All the above have one thing in common: response was there none. If selecting and describing information and reading resources for the public to use isn't the job of a librarian, what are they for? I won't go into the details of the latest disappointment: I love Frog like a brother but every so often he reminds me that he's a librarian.
Having spent most of the past two decades trying to develop and deliver public services using the interplay between librarians and the corporate IT department I suppose I should celebrate that I've managed to do anything at all. I suppose.
An then that's that Tom-fool, taking yet another bit of paper over to the bin. We've finally sort of had it confirmed a bit that he's retiring at the end of the month, which we're assuming is 31st January. We're reckless that way. He is, however, going to be coming back every so often on a voluntary basis to "tidy up a few loose ends." (Warning Doctor Smith! Warning Doctor Smith!)

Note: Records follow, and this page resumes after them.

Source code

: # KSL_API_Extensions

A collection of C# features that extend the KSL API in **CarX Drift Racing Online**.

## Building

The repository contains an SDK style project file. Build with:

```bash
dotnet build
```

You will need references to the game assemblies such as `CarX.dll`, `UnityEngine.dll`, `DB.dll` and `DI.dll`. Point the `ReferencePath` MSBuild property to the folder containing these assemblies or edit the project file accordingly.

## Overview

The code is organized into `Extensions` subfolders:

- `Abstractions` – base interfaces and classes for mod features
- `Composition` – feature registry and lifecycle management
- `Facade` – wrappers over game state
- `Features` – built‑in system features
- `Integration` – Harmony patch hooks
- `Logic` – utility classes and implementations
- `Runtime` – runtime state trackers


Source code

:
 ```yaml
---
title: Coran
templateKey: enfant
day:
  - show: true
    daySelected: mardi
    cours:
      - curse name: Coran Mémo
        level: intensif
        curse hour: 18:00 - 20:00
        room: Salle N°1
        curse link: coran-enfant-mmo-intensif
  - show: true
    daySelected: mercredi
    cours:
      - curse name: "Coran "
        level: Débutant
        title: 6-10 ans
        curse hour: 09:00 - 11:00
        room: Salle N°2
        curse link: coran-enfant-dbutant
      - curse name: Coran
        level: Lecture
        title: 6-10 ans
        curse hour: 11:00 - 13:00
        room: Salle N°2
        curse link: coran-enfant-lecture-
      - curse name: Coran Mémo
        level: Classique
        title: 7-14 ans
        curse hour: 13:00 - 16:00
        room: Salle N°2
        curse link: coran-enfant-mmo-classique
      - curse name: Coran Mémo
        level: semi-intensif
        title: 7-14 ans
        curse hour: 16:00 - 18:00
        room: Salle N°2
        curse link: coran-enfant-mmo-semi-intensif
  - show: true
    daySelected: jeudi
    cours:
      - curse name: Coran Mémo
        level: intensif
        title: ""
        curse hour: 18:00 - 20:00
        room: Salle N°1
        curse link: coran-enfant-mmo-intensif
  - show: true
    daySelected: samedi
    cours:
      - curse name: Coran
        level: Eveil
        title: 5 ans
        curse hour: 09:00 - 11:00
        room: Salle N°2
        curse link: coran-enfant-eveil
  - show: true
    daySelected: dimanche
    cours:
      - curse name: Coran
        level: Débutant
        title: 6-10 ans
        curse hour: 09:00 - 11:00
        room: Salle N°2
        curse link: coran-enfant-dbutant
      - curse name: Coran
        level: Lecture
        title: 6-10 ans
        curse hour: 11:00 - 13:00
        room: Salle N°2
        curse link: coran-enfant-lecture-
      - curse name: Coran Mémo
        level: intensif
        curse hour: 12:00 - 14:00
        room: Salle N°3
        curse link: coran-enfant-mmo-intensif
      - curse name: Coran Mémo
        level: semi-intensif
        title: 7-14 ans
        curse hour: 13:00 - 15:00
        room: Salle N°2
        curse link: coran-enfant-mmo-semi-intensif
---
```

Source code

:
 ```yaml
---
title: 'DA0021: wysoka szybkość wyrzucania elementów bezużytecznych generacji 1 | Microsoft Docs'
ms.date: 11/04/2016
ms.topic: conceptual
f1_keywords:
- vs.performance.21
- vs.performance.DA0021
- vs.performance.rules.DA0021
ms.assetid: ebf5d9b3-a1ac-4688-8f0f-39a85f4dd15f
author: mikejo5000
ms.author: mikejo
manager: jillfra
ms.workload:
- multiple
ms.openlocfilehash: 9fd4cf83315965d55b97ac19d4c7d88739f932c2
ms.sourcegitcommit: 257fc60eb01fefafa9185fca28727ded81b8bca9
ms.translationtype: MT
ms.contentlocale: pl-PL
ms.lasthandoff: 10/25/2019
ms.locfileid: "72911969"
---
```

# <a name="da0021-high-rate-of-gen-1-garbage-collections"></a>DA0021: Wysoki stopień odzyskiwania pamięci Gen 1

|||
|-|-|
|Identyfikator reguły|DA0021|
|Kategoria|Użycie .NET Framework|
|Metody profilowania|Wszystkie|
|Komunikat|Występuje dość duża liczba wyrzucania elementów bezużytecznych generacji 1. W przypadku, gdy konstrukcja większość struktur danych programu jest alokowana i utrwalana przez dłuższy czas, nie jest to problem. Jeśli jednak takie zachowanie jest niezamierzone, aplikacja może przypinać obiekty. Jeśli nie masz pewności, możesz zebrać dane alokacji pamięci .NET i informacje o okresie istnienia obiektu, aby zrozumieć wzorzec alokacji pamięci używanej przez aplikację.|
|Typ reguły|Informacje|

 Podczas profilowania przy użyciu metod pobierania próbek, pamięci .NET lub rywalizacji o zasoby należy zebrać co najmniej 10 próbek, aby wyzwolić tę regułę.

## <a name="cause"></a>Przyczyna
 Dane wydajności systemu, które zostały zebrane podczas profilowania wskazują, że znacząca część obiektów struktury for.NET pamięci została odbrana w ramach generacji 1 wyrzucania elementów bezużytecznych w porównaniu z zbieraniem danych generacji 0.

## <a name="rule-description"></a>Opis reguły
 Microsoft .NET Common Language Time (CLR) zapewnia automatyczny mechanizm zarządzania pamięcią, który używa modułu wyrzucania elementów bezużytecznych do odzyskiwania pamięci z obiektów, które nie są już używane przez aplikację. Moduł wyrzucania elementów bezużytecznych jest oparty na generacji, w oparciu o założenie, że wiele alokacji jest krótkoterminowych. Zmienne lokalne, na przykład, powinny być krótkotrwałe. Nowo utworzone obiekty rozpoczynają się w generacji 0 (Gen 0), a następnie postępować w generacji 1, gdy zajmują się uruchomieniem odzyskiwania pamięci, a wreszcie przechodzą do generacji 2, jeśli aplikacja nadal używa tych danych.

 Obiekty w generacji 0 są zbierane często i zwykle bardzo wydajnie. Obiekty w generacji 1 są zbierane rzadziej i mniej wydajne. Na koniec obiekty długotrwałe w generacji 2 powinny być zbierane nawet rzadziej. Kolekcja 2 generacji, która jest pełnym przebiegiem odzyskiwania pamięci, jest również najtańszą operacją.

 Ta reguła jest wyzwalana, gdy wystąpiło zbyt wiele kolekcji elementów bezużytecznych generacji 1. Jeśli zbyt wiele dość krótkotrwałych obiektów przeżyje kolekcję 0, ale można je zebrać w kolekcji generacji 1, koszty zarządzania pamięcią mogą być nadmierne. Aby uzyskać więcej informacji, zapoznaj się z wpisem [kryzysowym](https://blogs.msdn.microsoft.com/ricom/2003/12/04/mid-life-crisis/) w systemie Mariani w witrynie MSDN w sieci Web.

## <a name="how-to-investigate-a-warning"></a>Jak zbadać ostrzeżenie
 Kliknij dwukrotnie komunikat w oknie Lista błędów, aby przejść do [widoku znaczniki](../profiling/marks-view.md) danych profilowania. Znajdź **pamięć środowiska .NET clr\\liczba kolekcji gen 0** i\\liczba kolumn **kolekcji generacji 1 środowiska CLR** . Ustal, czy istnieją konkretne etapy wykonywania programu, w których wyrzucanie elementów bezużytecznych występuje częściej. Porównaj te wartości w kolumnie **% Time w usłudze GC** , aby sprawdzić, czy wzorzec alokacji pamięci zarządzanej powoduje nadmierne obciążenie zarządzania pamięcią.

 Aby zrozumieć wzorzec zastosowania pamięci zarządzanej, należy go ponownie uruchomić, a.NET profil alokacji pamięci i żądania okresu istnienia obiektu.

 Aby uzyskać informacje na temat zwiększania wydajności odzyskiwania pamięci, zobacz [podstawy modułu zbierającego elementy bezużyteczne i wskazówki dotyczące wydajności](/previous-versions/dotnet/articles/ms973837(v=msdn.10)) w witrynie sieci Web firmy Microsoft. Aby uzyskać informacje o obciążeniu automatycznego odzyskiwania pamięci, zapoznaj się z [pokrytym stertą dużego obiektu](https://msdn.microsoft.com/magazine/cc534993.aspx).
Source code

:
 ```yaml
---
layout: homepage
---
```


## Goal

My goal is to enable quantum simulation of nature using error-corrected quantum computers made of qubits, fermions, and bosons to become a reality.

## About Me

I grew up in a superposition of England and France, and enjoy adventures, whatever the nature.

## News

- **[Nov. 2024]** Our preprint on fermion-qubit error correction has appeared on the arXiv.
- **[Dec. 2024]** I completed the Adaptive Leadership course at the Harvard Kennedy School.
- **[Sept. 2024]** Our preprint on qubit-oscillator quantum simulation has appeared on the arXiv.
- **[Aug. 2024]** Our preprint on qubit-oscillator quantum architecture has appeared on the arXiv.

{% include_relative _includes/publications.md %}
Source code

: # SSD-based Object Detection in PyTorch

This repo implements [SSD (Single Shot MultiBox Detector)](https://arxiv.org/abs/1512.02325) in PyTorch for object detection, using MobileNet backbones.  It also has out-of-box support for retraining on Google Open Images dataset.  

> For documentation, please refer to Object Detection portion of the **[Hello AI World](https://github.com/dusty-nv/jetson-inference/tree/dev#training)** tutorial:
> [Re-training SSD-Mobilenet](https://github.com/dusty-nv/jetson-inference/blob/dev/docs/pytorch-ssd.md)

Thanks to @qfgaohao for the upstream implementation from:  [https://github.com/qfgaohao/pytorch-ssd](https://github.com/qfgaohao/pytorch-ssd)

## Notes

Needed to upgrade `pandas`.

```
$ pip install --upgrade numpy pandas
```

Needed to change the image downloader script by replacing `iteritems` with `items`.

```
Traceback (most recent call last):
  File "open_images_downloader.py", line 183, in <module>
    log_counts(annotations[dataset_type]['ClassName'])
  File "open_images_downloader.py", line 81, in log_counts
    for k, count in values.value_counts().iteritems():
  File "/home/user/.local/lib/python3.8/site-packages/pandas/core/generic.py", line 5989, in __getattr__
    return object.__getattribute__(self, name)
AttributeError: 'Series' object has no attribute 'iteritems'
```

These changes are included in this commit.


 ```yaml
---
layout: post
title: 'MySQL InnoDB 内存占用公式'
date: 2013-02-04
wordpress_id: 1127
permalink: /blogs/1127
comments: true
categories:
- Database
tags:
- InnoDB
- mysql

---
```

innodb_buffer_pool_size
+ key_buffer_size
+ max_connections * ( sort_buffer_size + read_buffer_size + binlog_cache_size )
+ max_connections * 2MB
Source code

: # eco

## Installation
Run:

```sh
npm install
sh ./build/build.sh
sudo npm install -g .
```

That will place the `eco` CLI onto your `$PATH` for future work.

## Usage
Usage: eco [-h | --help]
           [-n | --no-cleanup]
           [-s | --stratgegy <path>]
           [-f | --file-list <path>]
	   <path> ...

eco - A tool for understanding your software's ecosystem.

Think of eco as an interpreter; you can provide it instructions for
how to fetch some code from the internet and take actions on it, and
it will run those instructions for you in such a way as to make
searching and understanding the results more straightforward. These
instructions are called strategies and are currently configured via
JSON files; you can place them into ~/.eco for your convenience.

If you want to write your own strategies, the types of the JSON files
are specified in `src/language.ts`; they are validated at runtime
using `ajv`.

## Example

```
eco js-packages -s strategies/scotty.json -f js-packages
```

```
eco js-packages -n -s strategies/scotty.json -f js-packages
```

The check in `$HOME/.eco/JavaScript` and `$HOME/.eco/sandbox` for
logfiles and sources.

Noreen asked me to go and ask Julia and Jack Harry how they wanted some stuff bought last year for a special collection cataloguing. The first part of the ensuing waffle involved two librarians wondering out loud whether they should go on the catalogue in the first place.
"After all, they weren't bought from the book fund."
It was left to me to point out that in principle all library resources should be on the catalogue so that people knew we had it and the auditors could see what we've been doing with the money. After another ten minutes of slinging peanuts down the Grand Canyon I'd had enough, pretended they'd answered the question and went away and did what I should have done in the first place.